In full and without changes, output the data.

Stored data
%%
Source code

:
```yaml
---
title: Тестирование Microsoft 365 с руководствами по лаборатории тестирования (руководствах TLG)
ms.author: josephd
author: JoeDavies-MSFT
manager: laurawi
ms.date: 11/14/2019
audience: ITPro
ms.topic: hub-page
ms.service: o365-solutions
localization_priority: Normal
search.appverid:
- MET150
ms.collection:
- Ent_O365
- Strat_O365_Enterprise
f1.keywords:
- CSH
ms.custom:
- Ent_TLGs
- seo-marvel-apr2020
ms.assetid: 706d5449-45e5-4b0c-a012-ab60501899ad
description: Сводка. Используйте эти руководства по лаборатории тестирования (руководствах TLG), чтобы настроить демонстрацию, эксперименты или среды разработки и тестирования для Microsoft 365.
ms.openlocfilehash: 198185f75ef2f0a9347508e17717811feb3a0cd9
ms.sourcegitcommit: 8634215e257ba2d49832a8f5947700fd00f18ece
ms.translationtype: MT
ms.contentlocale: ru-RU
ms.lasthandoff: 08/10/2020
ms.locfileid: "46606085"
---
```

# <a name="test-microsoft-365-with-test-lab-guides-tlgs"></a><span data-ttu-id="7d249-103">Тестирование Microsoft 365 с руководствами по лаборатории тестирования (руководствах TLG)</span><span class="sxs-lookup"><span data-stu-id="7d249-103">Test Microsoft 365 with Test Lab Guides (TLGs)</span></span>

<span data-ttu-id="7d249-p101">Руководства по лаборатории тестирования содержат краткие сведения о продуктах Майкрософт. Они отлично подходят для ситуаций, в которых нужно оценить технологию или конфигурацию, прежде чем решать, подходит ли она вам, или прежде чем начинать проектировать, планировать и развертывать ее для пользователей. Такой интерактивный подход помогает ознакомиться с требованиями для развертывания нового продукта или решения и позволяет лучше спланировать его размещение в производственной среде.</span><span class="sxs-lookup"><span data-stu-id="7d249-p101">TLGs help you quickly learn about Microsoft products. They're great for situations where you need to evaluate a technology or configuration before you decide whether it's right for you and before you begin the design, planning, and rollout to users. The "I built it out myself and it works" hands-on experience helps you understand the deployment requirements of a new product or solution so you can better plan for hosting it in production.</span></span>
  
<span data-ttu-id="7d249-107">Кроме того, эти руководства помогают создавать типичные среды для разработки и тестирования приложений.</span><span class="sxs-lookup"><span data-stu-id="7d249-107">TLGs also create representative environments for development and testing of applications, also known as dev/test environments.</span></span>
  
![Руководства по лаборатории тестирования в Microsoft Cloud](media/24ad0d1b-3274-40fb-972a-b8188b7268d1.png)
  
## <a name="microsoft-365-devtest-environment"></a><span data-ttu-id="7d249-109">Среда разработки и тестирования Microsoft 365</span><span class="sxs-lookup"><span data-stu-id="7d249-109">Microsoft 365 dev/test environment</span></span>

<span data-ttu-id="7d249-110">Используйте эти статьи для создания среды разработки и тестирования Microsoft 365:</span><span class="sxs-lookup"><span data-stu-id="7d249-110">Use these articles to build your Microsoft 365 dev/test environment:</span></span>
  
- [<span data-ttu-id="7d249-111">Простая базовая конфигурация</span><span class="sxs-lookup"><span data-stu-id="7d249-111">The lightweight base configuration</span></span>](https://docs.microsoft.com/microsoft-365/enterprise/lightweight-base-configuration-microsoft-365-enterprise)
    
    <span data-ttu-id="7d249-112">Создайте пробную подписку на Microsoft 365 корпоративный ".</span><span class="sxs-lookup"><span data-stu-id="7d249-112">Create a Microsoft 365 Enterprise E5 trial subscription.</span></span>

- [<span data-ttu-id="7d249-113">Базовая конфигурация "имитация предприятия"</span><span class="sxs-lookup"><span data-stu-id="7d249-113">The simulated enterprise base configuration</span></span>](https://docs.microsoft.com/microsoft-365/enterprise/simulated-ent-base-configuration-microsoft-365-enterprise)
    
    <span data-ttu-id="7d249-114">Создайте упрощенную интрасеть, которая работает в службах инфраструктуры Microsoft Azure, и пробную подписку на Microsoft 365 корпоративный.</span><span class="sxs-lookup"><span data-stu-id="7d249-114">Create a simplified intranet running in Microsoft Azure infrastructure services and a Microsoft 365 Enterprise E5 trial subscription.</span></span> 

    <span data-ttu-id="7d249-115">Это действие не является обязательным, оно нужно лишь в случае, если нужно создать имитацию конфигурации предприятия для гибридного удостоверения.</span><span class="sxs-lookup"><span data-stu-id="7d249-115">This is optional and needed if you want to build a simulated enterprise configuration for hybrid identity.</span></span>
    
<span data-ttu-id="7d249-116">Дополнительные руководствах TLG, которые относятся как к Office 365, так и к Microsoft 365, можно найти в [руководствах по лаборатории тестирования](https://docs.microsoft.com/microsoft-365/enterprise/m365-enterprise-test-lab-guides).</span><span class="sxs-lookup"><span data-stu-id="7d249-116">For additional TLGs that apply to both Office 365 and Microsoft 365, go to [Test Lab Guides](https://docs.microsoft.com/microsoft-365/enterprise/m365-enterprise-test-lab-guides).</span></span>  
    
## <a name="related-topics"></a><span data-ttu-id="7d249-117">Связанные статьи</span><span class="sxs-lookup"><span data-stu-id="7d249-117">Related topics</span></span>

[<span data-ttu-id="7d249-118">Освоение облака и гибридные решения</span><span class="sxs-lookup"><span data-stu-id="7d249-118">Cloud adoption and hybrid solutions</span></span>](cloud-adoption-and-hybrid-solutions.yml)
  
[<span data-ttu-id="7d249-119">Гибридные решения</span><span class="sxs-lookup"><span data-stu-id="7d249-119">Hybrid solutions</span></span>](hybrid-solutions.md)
%%
*Written reply*
Source code

:
```yaml
---
title: Тестирование Microsoft 365 с руководствами по лаборатории тестирования (руководствах TLG)
ms.author: josephd
author: JoeDavies-MSFT
manager: laurawi
ms.date: 11/14/2019
audience: ITPro
ms.topic: hub-page
ms.service: o365-solutions
localization_priority: Normal
search.appverid:
- MET150
ms.collection:
- Ent_O365
- Strat_O365_Enterprise
f1.keywords:
- CSH
ms.custom:
- Ent_TLGs
- seo-marvel-apr2020
ms.assetid: 706d5449-45e5-4b0c-a012-ab60501899ad
description: Сводка. Используйте эти руководства по лаборатории тестирования (руководствах TLG), чтобы настроить демонстрацию, эксперименты или среды разработки и тестирования для Microsoft 365.
ms.openlocfilehash: 198185f75ef2f0a9347508e17717811feb3a0cd9
ms.sourcegitcommit: 8634215e257ba2d49832a8f5947700fd00f18ece
ms.translationtype: MT
ms.contentlocale: ru-RU
ms.lasthandoff: 08/10/2020
ms.locfileid: "46606085"
---
```

# <a name="test-microsoft-365-with-test-lab-guides-tlgs"></a><span data-ttu-id="7d249-103">Тестирование Microsoft 365 с руководствами по лаборатории тестирования (руководствах TLG)</span><span class="sxs-lookup"><span data-stu-id="7d249-103">Test Microsoft 365 with Test Lab Guides (TLGs)</span></span>

<span data-ttu-id="7d249-p101">Руководства по лаборатории тестирования содержат краткие сведения о продуктах Майкрософт. Они отлично подходят для ситуаций, в которых нужно оценить технологию или конфигурацию, прежде чем решать, подходит ли она вам, или прежде чем начинать проектировать, планировать и развертывать ее для пользователей. Такой интерактивный подход помогает ознакомиться с требованиями для развертывания нового продукта или решения и позволяет лучше спланировать его размещение в производственной среде.</span><span class="sxs-lookup"><span data-stu-id="7d249-p101">TLGs help you quickly learn about Microsoft products. They're great for situations where you need to evaluate a technology or configuration before you decide whether it's right for you and before you begin the design, planning, and rollout to users. The "I built it out myself and it works" hands-on experience helps you understand the deployment requirements of a new product or solution so you can better plan for hosting it in production.</span></span>
  
<span data-ttu-id="7d249-107">Кроме того, эти руководства помогают создавать типичные среды для разработки и тестирования приложений.</span><span class="sxs-lookup"><span data-stu-id="7d249-107">TLGs also create representative environments for development and testing of applications, also known as dev/test environments.</span></span>
  
![Руководства по лаборатории тестирования в Microsoft Cloud](media/24ad0d1b-3274-40fb-972a-b8188b7268d1.png)
  
## <a name="microsoft-365-devtest-environment"></a><span data-ttu-id="7d249-109">Среда разработки и тестирования Microsoft 365</span><span class="sxs-lookup"><span data-stu-id="7d249-109">Microsoft 365 dev/test environment</span></span>

<span data-ttu-id="7d249-110">Используйте эти статьи для создания среды разработки и тестирования Microsoft 365:</span><span class="sxs-lookup"><span data-stu-id="7d249-110">Use these articles to build your Microsoft 365 dev/test environment:</span></span>
  
- [<span data-ttu-id="7d249-111">Простая базовая конфигурация</span><span class="sxs-lookup"><span data-stu-id="7d249-111">The lightweight base configuration</span></span>](https://docs.microsoft.com/microsoft-365/enterprise/lightweight-base-configuration-microsoft-365-enterprise)
    
    <span data-ttu-id="7d249-112">Создайте пробную подписку на Microsoft 365 корпоративный ".</span><span class="sxs-lookup"><span data-stu-id="7d249-112">Create a Microsoft 365 Enterprise E5 trial subscription.</span></span>

- [<span data-ttu-id="7d249-113">Базовая конфигурация "имитация предприятия"</span><span class="sxs-lookup"><span data-stu-id="7d249-113">The simulated enterprise base configuration</span></span>](https://docs.microsoft.com/microsoft-365/enterprise/simulated-ent-base-configuration-microsoft-365-enterprise)
    
    <span data-ttu-id="7d249-114">Создайте упрощенную интрасеть, которая работает в службах инфраструктуры Microsoft Azure, и пробную подписку на Microsoft 365 корпоративный.</span><span class="sxs-lookup"><span data-stu-id="7d249-114">Create a simplified intranet running in Microsoft Azure infrastructure services and a Microsoft 365 Enterprise E5 trial subscription.</span></span> 

    <span data-ttu-id="7d249-115">Это действие не является обязательным, оно нужно лишь в случае, если нужно создать имитацию конфигурации предприятия для гибридного удостоверения.</span><span class="sxs-lookup"><span data-stu-id="7d249-115">This is optional and needed if you want to build a simulated enterprise configuration for hybrid identity.</span></span>
    
<span data-ttu-id="7d249-116">Дополнительные руководствах TLG, которые относятся как к Office 365, так и к Microsoft 365, можно найти в [руководствах по лаборатории тестирования](https://docs.microsoft.com/microsoft-365/enterprise/m365-enterprise-test-lab-guides).</span><span class="sxs-lookup"><span data-stu-id="7d249-116">For additional TLGs that apply to both Office 365 and Microsoft 365, go to [Test Lab Guides](https://docs.microsoft.com/microsoft-365/enterprise/m365-enterprise-test-lab-guides).</span></span>  
    
## <a name="related-topics"></a><span data-ttu-id="7d249-117">Связанные статьи</span><span class="sxs-lookup"><span data-stu-id="7d249-117">Related topics</span></span>

[<span data-ttu-id="7d249-118">Освоение облака и гибридные решения</span><span class="sxs-lookup"><span data-stu-id="7d249-118">Cloud adoption and hybrid solutions</span></span>](cloud-adoption-and-hybrid-solutions.yml)
  
[<span data-ttu-id="7d249-119">Гибридные решения</span><span class="sxs-lookup"><span data-stu-id="7d249-119">Hybrid solutions</span></span>](hybrid-solutions.md)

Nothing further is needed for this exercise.